– Она часто забывает: мы все, кроме неё, – тоже русские. Пусть и с разбавленной кровью. Если честно, я часто нарушаю незыблемые правила, чтобы позлить Сюзанну. Ничего не могу с собой поделать.
Меня коробила привычка называть родителей по имени. Тем более, что Стив делал это намеренно.
– Ты всё ещё мальчишка, если до сих пор забавляешься мелкими пакостями.
Стив передёрнул плечами:
– Это рефлекс. Дурная привычка. Я бы хотел относиться к Сюзанне терпимее, но не получается. Она так и не смирилась, что я калека. Во мне воплотилось вырождение нации.
– Ничего не понимаю. Ты же её сын.
Хотелось возражать, приводить какие-то аргументы. Какое-то кривое зеркало.
– Ну и что? – скривил губы Стив. – Она ненавидит всё несовершенное. У неё собственные строгие стандарты в жизни. Я в них никогда не вписывался. Однажды я ей на зло сказал, что гей. Она не удивилась. Что ещё можно ожидать от такого отброса, как я? С тех пор её отношение ко мне – подчёркнуто брезгливое.
– В таком случае, она должна ненавидеть и Джоан. Правда, особой любви я не заметила, но и отвращения, по крайней мере, тоже.
Стив накрутил на палец прядь своих волос.
– Джоан – особый случай.
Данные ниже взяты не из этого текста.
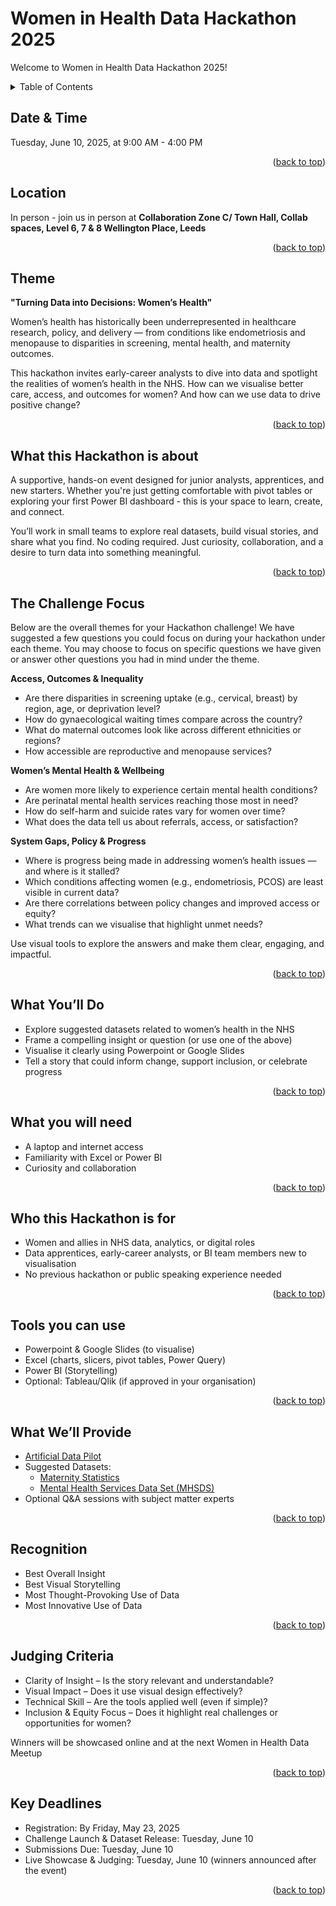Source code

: # Women in Health Data Hackathon 2025

<a id="readme-top"></a>

Welcome to Women in Health Data Hackathon 2025! 

<!-- TABLE OF CONTENT -->
<details>
    <Summary>Table of Contents</summary>
    <ol>
        <li><a href="#datetime">Date & Time</a></li>
        <li><a href="#location">Location</a></li>
        <li><a href="#theme">Theme</a></li>
        <li><a href="#about">What this Hackathon is about</a></li>
        <li><a href="#challenge">The Challenge Focus</a></li>
        <li><a href="#task">What you'll do</a></li>
        <li><a href="#need">What you will need</a></li>
        <li><a href="#for">Who is this Hackathon for</a></li>
        <li><a href="#tools">Tools You Can Use</a></li>
        <li><a href="#materials">What We'll Provide</a></li>
        <li><a href="#category">Recognition</a></li>
        <li><a href="#judging">Judging Criteria</a></li>
        <li><a href="#key_deadlines">Key Deadlines</a></li>
</details>

<a id="datetime"></a>

## Date & Time
Tuesday, June 10, 2025, at 9:00 AM - 4:00 PM

<p align="right">(<a href="#readme-top">back to top</a>)</p>

<a id="location"></a>

## Location
In person - join us in person at **Collaboration Zone C/ Town Hall, Collab spaces, Level 6, 7 & 8 Wellington Place, Leeds**
<p align="right">(<a href="#readme-top">back to top</a>)</p>

<a id="theme"></a>

## Theme

**"Turning Data into Decisions: Women’s Health"**

Women’s health has historically been underrepresented in healthcare research, policy, and delivery — from conditions like endometriosis and menopause to disparities in screening, mental health, and maternity outcomes.

This hackathon invites early-career analysts to dive into data and spotlight the realities of women’s health in the NHS. How can we visualise better care, access, and outcomes for women? And how can we use data to drive positive change?
<p align="right">(<a href="#readme-top">back to top</a>)</p>

<a id="about"></a>

## What this Hackathon is about
A supportive, hands-on event designed for junior analysts, apprentices, and new starters. Whether you're just getting comfortable with pivot tables or exploring your first Power BI dashboard - this is your space to learn, create, and connect.

You’ll work in small teams to explore real datasets, build visual stories, and share what you find. No coding required. Just curiosity, collaboration, and a desire to turn data into something meaningful.
<p align="right">(<a href="#readme-top">back to top</a>)</p>

<a id="challenge"></a>

## The Challenge Focus
Below are the overall themes for your Hackathon challenge! We have suggested a few questions you could focus on during your hackathon under each theme. You may choose to focus on specific questions we have given or answer other questions you had in mind under the theme.  

**Access, Outcomes & Inequality**
- Are there disparities in screening uptake (e.g., cervical, breast) by region, age, or deprivation level?
- How do gynaecological waiting times compare across the country?
- What do maternal outcomes look like across different ethnicities or regions?
- How accessible are reproductive and menopause services?

**Women’s Mental Health & Wellbeing**

- Are women more likely to experience certain mental health conditions?
- Are perinatal mental health services reaching those most in need?
- How do self-harm and suicide rates vary for women over time?
- What does the data tell us about referrals, access, or satisfaction?

**System Gaps, Policy & Progress**

- Where is progress being made in addressing women’s health issues — and where is it stalled?
- Which conditions affecting women (e.g., endometriosis, PCOS) are least visible in current data?
- Are there correlations between policy changes and improved access or equity?
- What trends can we visualise that highlight unmet needs?

Use visual tools to explore the answers and make them clear, engaging, and impactful.
<p align="right">(<a href="#readme-top">back to top</a>)</p>

<a id="task"></a>

## What You’ll Do
- Explore suggested datasets related to women’s health in the NHS
- Frame a compelling insight or question (or use one of the above)
- Visualise it clearly using Powerpoint or Google Slides
- Tell a story that could inform change, support inclusion, or celebrate progress
<p align="right">(<a href="#readme-top">back to top</a>)</p>

<a id="need"></a>

## What you will need
- A laptop and internet access
- Familiarity with Excel or Power BI
- Curiosity and collaboration
<p align="right">(<a href="#readme-top">back to top</a>)</p>

<a id="for"></a>

## Who this Hackathon is for
- Women and allies in NHS data, analytics, or digital roles
- Data apprentices, early-career analysts, or BI team members new to visualisation
- No previous hackathon or public speaking experience needed
<p align="right">(<a href="#readme-top">back to top</a>)</p>

<a id="tools"></a>

## Tools you can use
- Powerpoint & Google Slides (to visualise)
- Excel (charts, slicers, pivot tables, Power Query)
- Power BI (Storytelling)
- Optional: Tableau/Qlik (if approved in your organisation)
<p align="right">(<a href="#readme-top">back to top</a>)</p>

<a id="materials"></a>

## What We’ll Provide
- [Artificial Data Pilot](https://digital.nhs.uk/services/artificial-data#access-artificial-data-sets)
- Suggested Datasets:
    - [Maternity Statistics](https://digital.nhs.uk/data-and-information/publications/statistical/maternity-services-monthly-statistics)
    - [Mental Health Services Data Set (MHSDS)](https://digital.nhs.uk/data-and-information/data-collections-and-data-sets/data-sets/mental-health-services-data-set)
- Optional Q&A sessions with subject matter experts
<p align="right">(<a href="#readme-top">back to top</a>)</p>

<a id="category"></a>

## Recognition
- Best Overall Insight
- Best Visual Storytelling
- Most Thought-Provoking Use of Data
- Most Innovative Use of Data
<p align="right">(<a href="#readme-top">back to top</a>)</p>

<a id="judging"></a>

## Judging Criteria
- Clarity of Insight – Is the story relevant and understandable?
- Visual Impact – Does it use visual design effectively?
- Technical Skill – Are the tools applied well (even if simple)?
- Inclusion & Equity Focus – Does it highlight real challenges or opportunities for women?

Winners will be showcased online and at the next Women in Health Data Meetup
<p align="right">(<a href="#readme-top">back to top</a>)</p>

<a id="key_deadlines"></a>

## Key Deadlines
- Registration: By Friday, May 23, 2025
- Challenge Launch & Dataset Release: Tuesday, June 10
- Submissions Due: Tuesday, June 10
- Live Showcase & Judging: Tuesday, June 10 (winners announced after the event)

<p align="right">(<a href="#readme-top">back to top</a>)</p>
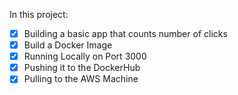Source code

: In this project:
- [x] Building a basic app that counts number of clicks
- [x] Build a Docker Image
- [x] Running Locally on Port 3000
- [x] Pushing it to the DockerHub
- [x] Pulling to the AWS Machine 
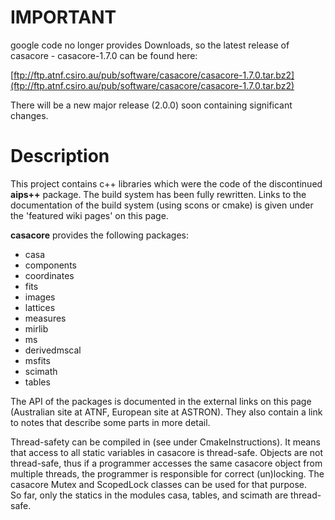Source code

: # IMPORTANT #

google code no longer provides Downloads, so
the latest release of casacore - casacore-1.7.0 can be found here:

[ftp://ftp.atnf.csiro.au/pub/software/casacore/casacore-1.7.0.tar.bz2](ftp://ftp.atnf.csiro.au/pub/software/casacore/casacore-1.7.0.tar.bz2)

There will be a new major release (2.0.0) soon containing significant changes.


# Description #

This project contains c++ libraries which were the code of the discontinued **aips++** package. The build system has been fully rewritten. Links to the documentation of the build system (using scons or cmake) is given under the 'featured wiki pages' on this page.

**casacore** provides the following packages:

  * casa
  * components
  * coordinates
  * fits
  * images
  * lattices
  * measures
  * mirlib
  * ms
  * derivedmscal
  * msfits
  * scimath
  * tables

The API of the packages is documented in the external links on this page (Australian site at ATNF, European site at ASTRON). They also contain a link to notes that describe some parts in more detail.

Thread-safety can be compiled in (see under CmakeInstructions). It means that access to all static variables in casacore is thread-safe. Objects are not thread-safe, thus if a programmer accesses the same casacore object from multiple threads, the programmer is responsible for correct (un)locking. The casacore Mutex and ScopedLock classes can be used for that purpose.
<br>So far, only the statics in the modules casa, tables, and scimath are thread-safe.<br>
<br>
Всегда примерная девочка с ясными глазами. Сверкающая, как начищенный до блеска пенни. Правильные манеры, ухоженные руки, тихий голос, подтянутый до хребта живот.
Я не знаю, что там случилось на самом деле. Ей двадцать четыре. Шесть лет назад блистательная Джоан, гордость семьи, собиралась выходить замуж. Выгодно, естественно. А за неделю до свадьбы она исчезла из дома.
Скандал, полиция на ушах. Джоан так и не нашли. Сочли её мёртвой, отслужили панихиду. А полтора года назад, как гром среди ясного неба, сестрица явилась к отчему порогу. Скромно одетая, пришибленная, на последних месяцах беременности.
Не знаю почему, но мать её не оттолкнула. По теории вероятности, она должна была захлопнуть дверь перед её носом и заявить, что дочь мертва, а это – наглая самозванка. Сюзанна этого не сделала. Но она не радовалась её возвращению, я точно знаю.
Что уж там не сработало в её идеально тикающем механизме – неизвестно. Джоан приняли назад в лоно семьи. Её ребёнок умер, не прожив и часа. Да у него и не было шанса выжить. Джо всё время ходила под кайфом. Скорее всего, она и не поняла, что была беременна.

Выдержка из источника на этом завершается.